We have had a conversation, in which I was the blind non-Armenian speaking researcher asking probing questions. I specified the research approach, specified and co-designed the outputs, which we structured in JSON, and co-designed the testing protocols to be used by ChatGPT 5.1 and a second instance of Gemini 3 Pro to audit the output and approach taken by Gemini, and to check whether they agree on the contextualisation.
Here is the second instance of Gemini 3 Pro commenting on the context of the Celebratory letter. Given that it is based on just one page of a two page letter it may not be entirely accurate, but is a start.
Let’s dig in
So let’s dig in. What did I do? What did Gemini 3 do? How did we work together? How did I check the work?
I’m going to take you through parts of two worked examples, which use my second and third images (my Experiment 22 and Experiment 28). Of course I learned from my experiments, and I am showing you my improved work flow and improved outputs. I had plenty of failures along the way as I learned to machine transcribe with a LLM, which is different from Transkribus (with which I have a large amount of experience).
Google AI Studio
I chose to work with Google AI Studio, which is Google’s platform for developers to access the Gemini API directly, and which offers greater control than the consumer chatbot we all know. But if I can use AI Studio, I assure you that you too can. It is intuitive and easy to use. You can use a free version, or a paid API key. I went with the paid API, linked to my Google Cloud account, to give me greater project control.
System Instructions and User Prompt(s)
Below is an image of the Google AI Studio console for Experiment 28. The model I am using is Gemini 3 Pro (top RH of the image). The Systems Instructions have been entered below the model choice. I am using a set of instructions I have named “Expert Russian and Armenian Digital Palaeographer V1.2”. The first User Prompt has been entered in the central chat box and I have pasted into the same box an image of the Russian/Armenian language document which I simply copied from the web.
The Systems Instructions specify an expert persona and define output formatting rules.

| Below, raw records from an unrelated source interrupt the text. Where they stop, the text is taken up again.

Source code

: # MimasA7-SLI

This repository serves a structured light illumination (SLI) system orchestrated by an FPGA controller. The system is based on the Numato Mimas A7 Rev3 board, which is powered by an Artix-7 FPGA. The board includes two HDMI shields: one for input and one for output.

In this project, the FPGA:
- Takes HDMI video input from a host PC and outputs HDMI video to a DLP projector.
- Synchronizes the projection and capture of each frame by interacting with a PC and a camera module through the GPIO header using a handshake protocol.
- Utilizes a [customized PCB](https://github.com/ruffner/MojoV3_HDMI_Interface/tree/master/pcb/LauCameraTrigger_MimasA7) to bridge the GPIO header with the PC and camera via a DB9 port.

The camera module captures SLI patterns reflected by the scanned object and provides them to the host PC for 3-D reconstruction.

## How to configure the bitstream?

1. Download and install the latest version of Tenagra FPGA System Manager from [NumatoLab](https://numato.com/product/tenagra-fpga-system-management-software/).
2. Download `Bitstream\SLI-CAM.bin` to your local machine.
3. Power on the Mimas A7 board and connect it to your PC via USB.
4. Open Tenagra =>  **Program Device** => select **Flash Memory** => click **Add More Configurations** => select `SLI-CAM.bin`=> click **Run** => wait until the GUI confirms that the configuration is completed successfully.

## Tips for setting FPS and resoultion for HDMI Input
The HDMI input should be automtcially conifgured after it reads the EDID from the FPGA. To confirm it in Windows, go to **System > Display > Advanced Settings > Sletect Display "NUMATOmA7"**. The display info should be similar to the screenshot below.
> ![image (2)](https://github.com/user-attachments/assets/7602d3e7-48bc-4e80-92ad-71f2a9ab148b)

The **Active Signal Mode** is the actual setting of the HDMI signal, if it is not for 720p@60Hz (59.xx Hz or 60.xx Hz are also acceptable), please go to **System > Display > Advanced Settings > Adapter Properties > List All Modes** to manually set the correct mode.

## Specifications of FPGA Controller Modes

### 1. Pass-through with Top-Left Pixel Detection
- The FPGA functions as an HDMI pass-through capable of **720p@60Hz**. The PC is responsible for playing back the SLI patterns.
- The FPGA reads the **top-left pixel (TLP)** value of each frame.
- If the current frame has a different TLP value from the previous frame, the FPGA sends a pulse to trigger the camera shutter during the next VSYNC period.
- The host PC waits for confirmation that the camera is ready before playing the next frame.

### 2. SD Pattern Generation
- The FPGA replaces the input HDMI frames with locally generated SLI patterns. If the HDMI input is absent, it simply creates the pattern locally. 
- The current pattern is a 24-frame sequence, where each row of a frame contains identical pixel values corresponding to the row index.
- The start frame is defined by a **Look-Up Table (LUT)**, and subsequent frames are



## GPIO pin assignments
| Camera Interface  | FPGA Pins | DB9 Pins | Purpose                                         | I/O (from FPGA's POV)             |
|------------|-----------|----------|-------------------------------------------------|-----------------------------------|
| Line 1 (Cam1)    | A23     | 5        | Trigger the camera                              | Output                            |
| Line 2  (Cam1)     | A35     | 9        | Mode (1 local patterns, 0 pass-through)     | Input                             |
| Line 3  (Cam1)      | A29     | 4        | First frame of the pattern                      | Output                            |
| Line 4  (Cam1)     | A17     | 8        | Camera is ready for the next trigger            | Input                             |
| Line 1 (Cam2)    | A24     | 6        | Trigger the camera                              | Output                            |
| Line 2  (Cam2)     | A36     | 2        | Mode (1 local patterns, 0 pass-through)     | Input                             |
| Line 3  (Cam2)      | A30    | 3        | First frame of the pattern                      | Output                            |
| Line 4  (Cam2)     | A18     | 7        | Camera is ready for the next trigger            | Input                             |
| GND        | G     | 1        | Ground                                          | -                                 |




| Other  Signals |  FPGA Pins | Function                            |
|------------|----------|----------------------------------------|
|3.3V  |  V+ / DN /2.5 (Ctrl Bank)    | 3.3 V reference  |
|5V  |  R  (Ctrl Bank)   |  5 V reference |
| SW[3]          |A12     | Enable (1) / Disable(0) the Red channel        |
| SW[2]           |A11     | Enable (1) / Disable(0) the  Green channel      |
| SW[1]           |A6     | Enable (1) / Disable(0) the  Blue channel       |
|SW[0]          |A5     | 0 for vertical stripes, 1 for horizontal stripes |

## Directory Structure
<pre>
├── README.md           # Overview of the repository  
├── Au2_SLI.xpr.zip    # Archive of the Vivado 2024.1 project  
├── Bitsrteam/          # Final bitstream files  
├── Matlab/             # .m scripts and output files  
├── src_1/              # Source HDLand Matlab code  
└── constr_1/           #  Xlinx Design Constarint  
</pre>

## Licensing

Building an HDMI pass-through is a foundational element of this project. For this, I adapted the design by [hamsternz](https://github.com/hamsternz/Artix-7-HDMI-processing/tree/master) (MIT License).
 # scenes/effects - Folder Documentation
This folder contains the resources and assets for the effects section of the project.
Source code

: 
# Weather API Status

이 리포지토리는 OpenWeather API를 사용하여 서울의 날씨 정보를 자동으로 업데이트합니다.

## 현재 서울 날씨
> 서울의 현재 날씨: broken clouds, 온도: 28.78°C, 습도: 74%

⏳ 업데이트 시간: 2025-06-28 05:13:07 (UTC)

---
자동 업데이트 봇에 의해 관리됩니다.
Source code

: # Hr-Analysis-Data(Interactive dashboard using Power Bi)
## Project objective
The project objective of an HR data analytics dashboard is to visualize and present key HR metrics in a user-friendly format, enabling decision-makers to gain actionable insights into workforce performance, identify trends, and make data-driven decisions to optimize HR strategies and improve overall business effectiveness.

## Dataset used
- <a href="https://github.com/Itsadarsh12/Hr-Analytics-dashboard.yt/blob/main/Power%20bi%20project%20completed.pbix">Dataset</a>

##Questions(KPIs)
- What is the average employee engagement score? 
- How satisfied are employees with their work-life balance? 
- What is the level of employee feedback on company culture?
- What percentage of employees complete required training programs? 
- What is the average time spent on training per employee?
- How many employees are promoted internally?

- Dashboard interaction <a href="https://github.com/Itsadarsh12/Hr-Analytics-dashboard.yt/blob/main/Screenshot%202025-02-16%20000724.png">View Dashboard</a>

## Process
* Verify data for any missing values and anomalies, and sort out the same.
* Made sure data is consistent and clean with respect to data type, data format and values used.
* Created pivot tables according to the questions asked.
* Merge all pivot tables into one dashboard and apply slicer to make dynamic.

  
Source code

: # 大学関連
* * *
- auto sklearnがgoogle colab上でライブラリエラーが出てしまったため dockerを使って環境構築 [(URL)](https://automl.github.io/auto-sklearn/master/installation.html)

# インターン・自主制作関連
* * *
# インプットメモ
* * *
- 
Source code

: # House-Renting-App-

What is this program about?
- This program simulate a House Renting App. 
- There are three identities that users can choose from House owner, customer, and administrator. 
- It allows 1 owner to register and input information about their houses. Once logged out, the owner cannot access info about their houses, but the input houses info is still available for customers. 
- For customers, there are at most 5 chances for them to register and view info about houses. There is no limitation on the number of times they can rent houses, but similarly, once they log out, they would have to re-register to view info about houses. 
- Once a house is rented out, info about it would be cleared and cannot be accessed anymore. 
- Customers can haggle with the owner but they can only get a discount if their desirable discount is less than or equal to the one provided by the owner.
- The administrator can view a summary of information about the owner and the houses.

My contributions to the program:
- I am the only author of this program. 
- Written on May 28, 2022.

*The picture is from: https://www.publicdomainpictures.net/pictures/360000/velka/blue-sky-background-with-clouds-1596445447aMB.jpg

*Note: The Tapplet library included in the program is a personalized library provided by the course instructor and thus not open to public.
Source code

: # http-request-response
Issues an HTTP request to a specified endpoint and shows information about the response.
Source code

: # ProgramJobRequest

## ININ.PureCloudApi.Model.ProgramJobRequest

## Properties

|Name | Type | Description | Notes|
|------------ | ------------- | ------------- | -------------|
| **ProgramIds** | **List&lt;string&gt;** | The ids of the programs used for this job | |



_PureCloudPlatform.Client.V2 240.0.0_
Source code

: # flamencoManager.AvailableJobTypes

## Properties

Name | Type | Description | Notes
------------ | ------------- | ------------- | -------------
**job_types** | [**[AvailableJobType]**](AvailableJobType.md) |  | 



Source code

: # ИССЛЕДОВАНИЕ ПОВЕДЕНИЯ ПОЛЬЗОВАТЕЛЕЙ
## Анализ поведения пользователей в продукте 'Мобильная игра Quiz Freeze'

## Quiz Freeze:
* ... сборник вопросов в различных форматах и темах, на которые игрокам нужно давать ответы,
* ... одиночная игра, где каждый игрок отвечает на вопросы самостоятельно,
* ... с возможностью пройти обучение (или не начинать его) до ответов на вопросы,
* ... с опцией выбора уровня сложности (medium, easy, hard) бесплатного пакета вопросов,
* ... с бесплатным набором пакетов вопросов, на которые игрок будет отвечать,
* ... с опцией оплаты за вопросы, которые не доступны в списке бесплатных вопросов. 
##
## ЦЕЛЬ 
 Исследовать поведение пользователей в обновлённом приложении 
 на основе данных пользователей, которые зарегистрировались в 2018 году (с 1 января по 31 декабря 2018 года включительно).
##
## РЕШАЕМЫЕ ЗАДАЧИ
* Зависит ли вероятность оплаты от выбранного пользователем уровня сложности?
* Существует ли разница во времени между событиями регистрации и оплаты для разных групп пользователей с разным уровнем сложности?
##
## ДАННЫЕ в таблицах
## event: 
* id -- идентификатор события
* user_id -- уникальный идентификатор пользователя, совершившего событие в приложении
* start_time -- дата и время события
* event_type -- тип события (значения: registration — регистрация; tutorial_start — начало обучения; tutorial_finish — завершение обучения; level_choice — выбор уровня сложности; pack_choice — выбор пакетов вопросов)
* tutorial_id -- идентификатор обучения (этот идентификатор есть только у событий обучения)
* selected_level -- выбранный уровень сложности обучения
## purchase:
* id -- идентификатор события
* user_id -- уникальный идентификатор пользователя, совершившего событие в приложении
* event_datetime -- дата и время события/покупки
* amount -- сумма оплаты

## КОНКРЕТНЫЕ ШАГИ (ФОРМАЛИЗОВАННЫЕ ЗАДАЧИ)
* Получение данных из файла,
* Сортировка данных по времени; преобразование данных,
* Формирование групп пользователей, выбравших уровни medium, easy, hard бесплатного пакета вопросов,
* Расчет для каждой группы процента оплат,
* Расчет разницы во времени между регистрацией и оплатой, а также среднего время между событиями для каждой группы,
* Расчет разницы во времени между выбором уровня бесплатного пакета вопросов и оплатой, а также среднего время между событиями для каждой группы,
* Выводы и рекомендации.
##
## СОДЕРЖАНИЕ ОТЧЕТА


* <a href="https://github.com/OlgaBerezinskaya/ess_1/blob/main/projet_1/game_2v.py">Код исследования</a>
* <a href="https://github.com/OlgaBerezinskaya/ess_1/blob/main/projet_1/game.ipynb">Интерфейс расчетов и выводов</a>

In this version I request a four-part JSON, which is to comprise a précis, a transcription, a transliteration and a translation. In a later version I added a section five to the JSON which was a short contextualisation of the document, and a section six, which logged both the Systems Instructions used, and all User Prompts.
The instructions specify a full diplomatic transcription, and instruct Gemini to strongly visually ground its work in visual regions, lines and pixels. The latter is key, since it reinfores Gemini 3’s very strong visual grounding skills, and it is this, together with its strong multi-modal design, which renders Gemini 3 so strong at machine transcription tasks.
Here are the Systems Instructions:
**Expert Russian and Armenian digital palaeographer V.1.2:** You are an expert digital palaeographer with expert knowledge of the Armenian and Russian languages and writing. You understand how to reproduce Armenian and Russian characters, how to transliterate them into Roman characters, and how to translate them into English. Your approach to palaeography is to produce full diplomatic transcription strongly grounded in visual regions, lines, and pixels.
**Output Formatting Rules:** Create a four-part JSON containing: Part One (Precis), Part Two (Transcription), Part Three (Transliteration), and Part Four (Translation).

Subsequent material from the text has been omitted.